When storms start knocking more than a couple shingles off your roof it is time to start seriously considering getting some work done on it. However, you are going to have two options—replace just the part that is failing, or strip the whole thing and lay new shingles. Which option you choose depends on several factors.
Can You Afford to Do the Whole Roof Right Now?
Budget is a big consideration for any major home project. While there is always a point where doing the whole roof is your only option as leaving things be will only cost you more in the long run, you should be able to start working much earlier in the deterioration process than that. Instead, call in a roofer like Rocky Mountain Roofers & Gutters as soon as you start to see edges curling or granules in your gutters to create a plan that will work with both your roof and your budget.

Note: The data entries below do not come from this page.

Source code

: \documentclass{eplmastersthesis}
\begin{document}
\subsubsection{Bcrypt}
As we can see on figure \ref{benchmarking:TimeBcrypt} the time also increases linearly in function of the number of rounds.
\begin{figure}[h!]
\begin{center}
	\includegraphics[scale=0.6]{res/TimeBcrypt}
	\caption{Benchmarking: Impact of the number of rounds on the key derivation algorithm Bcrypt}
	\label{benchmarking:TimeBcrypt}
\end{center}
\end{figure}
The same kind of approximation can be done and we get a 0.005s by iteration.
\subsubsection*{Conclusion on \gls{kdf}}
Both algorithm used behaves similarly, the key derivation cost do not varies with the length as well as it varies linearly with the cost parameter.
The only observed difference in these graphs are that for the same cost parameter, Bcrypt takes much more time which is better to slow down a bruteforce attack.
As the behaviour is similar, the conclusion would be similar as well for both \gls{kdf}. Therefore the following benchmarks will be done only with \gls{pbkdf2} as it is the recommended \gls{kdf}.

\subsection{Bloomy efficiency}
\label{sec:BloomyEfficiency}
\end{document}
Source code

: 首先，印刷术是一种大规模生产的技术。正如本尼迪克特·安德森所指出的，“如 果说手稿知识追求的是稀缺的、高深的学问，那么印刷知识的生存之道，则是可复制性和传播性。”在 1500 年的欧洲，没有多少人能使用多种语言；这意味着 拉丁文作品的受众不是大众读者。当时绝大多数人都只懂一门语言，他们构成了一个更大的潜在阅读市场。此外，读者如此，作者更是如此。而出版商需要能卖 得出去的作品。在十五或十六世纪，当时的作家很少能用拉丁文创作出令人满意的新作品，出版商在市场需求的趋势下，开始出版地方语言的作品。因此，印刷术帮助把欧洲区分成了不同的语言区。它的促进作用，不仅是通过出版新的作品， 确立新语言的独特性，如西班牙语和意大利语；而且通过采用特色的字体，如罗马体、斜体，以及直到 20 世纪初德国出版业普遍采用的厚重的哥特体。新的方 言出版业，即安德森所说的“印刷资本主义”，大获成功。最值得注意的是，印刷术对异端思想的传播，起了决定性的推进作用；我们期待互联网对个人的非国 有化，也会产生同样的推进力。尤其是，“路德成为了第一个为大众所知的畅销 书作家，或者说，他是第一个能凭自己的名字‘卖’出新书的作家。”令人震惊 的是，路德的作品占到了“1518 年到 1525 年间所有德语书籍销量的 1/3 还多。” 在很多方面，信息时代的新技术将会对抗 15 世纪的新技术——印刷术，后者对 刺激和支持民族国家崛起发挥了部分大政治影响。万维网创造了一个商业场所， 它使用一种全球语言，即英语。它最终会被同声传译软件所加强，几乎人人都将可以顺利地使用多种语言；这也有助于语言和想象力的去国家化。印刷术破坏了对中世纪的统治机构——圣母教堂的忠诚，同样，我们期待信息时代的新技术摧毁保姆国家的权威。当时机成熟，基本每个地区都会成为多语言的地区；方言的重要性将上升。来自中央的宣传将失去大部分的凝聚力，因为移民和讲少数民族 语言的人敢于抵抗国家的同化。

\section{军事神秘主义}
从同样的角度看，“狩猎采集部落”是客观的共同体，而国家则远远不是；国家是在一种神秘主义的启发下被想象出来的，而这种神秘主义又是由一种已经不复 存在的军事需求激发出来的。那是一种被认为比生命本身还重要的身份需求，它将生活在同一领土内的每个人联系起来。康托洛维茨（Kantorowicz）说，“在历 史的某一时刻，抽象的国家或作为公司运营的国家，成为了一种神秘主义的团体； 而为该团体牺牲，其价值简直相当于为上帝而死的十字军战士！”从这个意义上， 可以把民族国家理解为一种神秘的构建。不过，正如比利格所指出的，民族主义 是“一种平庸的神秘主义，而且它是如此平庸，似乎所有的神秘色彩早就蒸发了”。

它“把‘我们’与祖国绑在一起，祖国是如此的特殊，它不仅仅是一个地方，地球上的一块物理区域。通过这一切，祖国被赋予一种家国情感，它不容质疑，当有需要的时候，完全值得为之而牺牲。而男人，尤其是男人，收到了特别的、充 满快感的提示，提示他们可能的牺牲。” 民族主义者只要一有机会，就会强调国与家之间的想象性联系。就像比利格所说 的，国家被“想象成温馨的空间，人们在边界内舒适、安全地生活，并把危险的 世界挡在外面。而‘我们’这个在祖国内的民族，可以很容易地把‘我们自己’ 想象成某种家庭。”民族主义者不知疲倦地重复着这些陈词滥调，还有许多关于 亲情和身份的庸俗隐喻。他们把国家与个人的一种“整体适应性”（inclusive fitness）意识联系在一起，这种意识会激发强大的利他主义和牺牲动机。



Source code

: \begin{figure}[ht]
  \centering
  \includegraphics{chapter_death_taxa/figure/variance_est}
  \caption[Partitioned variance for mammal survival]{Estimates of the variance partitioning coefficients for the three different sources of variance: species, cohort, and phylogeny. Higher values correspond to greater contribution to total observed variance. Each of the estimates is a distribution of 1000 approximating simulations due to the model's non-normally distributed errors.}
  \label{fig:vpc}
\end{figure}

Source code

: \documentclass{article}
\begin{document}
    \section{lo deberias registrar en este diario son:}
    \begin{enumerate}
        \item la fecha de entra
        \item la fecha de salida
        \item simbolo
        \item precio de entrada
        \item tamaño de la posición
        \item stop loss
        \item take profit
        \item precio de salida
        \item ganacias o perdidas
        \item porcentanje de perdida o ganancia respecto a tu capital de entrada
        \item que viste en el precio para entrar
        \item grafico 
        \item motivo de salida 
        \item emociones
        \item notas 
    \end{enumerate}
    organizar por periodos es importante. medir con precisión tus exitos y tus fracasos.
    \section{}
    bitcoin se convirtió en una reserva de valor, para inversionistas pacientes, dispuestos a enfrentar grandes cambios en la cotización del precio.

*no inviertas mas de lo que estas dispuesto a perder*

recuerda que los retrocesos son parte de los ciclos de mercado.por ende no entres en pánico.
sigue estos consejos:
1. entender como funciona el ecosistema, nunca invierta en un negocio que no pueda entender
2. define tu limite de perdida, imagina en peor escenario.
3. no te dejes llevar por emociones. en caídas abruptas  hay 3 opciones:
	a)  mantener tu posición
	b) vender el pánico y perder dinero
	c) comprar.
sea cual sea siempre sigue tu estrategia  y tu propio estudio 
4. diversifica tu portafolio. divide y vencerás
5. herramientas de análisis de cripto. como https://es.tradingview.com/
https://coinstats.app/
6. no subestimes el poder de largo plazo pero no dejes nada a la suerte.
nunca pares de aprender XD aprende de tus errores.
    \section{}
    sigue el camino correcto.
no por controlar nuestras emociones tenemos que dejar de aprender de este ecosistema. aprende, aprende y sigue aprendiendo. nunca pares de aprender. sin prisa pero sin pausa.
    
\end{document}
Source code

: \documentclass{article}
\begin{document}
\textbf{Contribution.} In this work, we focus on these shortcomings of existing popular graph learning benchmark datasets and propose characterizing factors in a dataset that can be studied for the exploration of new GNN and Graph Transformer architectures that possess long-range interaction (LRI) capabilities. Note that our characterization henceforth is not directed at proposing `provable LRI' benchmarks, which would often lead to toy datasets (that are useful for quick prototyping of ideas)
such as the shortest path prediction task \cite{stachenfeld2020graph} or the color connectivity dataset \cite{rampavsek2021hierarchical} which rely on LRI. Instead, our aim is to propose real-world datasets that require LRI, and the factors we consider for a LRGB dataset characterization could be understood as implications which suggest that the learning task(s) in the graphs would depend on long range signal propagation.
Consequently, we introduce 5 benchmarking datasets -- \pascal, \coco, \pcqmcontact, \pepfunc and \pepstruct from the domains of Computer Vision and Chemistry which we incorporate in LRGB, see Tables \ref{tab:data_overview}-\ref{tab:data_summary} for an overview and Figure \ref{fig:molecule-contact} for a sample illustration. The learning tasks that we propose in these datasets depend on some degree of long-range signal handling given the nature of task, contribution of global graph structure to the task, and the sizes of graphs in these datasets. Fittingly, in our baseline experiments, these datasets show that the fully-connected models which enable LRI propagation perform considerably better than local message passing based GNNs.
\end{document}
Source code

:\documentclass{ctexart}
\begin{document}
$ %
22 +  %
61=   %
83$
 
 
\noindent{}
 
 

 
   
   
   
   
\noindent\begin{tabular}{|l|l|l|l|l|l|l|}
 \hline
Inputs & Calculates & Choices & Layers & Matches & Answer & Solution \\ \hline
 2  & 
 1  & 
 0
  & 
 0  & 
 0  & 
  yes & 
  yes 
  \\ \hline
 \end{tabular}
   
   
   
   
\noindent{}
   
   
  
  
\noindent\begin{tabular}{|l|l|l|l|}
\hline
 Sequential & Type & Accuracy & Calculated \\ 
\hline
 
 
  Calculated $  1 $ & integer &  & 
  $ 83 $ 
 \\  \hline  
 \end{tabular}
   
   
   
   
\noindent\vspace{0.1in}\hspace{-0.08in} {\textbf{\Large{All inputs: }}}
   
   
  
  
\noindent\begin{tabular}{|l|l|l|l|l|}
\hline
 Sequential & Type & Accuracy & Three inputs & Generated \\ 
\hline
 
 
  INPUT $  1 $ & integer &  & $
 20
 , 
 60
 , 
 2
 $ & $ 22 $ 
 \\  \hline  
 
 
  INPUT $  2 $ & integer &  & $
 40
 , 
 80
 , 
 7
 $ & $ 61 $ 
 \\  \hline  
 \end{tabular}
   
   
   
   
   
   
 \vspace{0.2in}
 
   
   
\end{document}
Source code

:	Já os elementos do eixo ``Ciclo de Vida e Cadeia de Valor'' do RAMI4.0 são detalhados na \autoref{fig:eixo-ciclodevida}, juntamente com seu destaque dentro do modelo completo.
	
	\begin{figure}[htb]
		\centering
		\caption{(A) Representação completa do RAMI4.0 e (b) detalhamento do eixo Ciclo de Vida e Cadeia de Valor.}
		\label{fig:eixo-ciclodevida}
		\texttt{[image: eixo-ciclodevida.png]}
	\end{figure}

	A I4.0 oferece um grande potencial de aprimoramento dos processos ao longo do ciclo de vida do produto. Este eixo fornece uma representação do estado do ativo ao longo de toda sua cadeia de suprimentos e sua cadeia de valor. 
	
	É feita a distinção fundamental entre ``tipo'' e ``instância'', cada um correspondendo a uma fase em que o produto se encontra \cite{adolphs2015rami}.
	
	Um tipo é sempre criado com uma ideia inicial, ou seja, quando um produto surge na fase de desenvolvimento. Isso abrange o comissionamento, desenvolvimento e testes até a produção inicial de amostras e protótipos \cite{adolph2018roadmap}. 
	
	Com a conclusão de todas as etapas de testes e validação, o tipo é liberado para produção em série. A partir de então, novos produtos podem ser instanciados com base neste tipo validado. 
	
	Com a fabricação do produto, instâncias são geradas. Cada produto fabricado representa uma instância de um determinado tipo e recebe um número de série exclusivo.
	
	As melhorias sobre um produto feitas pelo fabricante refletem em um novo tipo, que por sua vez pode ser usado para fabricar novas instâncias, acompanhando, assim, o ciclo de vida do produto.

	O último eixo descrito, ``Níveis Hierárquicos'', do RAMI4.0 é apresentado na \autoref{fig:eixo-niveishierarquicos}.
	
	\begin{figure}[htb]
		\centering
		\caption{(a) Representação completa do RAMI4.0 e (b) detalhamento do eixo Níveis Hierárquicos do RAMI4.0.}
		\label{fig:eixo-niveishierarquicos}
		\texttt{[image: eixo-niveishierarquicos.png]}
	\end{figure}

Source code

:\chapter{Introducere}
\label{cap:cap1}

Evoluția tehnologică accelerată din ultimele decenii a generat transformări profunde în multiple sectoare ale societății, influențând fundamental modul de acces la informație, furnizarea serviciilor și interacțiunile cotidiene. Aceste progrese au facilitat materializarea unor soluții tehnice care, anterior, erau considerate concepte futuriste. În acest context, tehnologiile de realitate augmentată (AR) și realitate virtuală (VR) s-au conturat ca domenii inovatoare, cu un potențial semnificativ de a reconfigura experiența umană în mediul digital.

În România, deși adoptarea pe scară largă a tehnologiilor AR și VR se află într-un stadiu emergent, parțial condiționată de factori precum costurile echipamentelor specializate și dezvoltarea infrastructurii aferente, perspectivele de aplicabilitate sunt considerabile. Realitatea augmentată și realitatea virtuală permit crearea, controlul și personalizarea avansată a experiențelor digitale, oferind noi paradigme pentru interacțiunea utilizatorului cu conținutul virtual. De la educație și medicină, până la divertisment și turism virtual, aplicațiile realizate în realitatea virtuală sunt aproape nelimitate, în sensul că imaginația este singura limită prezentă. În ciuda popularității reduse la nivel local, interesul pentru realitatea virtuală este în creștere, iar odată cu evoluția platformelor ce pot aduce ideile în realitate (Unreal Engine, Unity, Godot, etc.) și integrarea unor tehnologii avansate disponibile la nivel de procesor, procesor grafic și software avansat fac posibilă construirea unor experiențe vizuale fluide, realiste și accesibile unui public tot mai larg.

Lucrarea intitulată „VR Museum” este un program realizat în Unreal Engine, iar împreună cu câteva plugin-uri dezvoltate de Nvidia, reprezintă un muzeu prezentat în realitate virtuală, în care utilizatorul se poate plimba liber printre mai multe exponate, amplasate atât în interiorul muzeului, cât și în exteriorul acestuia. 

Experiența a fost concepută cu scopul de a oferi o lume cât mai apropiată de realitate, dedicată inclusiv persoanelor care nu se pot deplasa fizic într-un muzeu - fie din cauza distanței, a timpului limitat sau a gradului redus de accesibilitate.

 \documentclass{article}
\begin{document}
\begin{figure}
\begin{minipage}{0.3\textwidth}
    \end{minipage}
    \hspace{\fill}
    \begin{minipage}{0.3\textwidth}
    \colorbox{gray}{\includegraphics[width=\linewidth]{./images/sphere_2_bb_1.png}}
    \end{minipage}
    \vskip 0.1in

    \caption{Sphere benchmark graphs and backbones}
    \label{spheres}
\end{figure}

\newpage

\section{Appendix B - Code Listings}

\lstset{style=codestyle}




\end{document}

It will take more money to replace your roof in pieces, but if you would otherwise need to take out a loan to get the work done, this might be a less expensive option. You should be able create an entire timeline that lays out which sections of the roof will be replaced each year, and what the estimated cost will be. While this won't perfectly match what you end up spending, it will give you something that you can build your household budget on.
Are There Bad Spots Or Is the Whole Roof In Need of Repair?
It would be nice if your whole roof aged at the same rate, but this is rarely the case. Areas that are heavily shaded will stay wet longer after it rains, causing additional wear to the shingles in that area. The same thing can happen if your roof isn't perfectly flat. Any depressions in the surface are a place where water can pool and wear down the shingles. You may need to replace these areas while the rest of the roof could stand for several more years without replacement.
Do You Want to Try a Different Roofing Material?
Asphalt shingles are the most popular roofing material in the US, but they certainly aren't the only choice. In fact, most other roofing options last longer and have fewer maintenance requirements. If these are something that might interest you, you may want to have your whole roof done, just so you can take advantage of one of these other options:
- Slate is one of the most expensive roofing materials that money can buy, but it will probably outlast you. While you need to hire a specialist to do the installation, and you will need to do some maintenance, slate is a good choice if you never want to replace your roof again.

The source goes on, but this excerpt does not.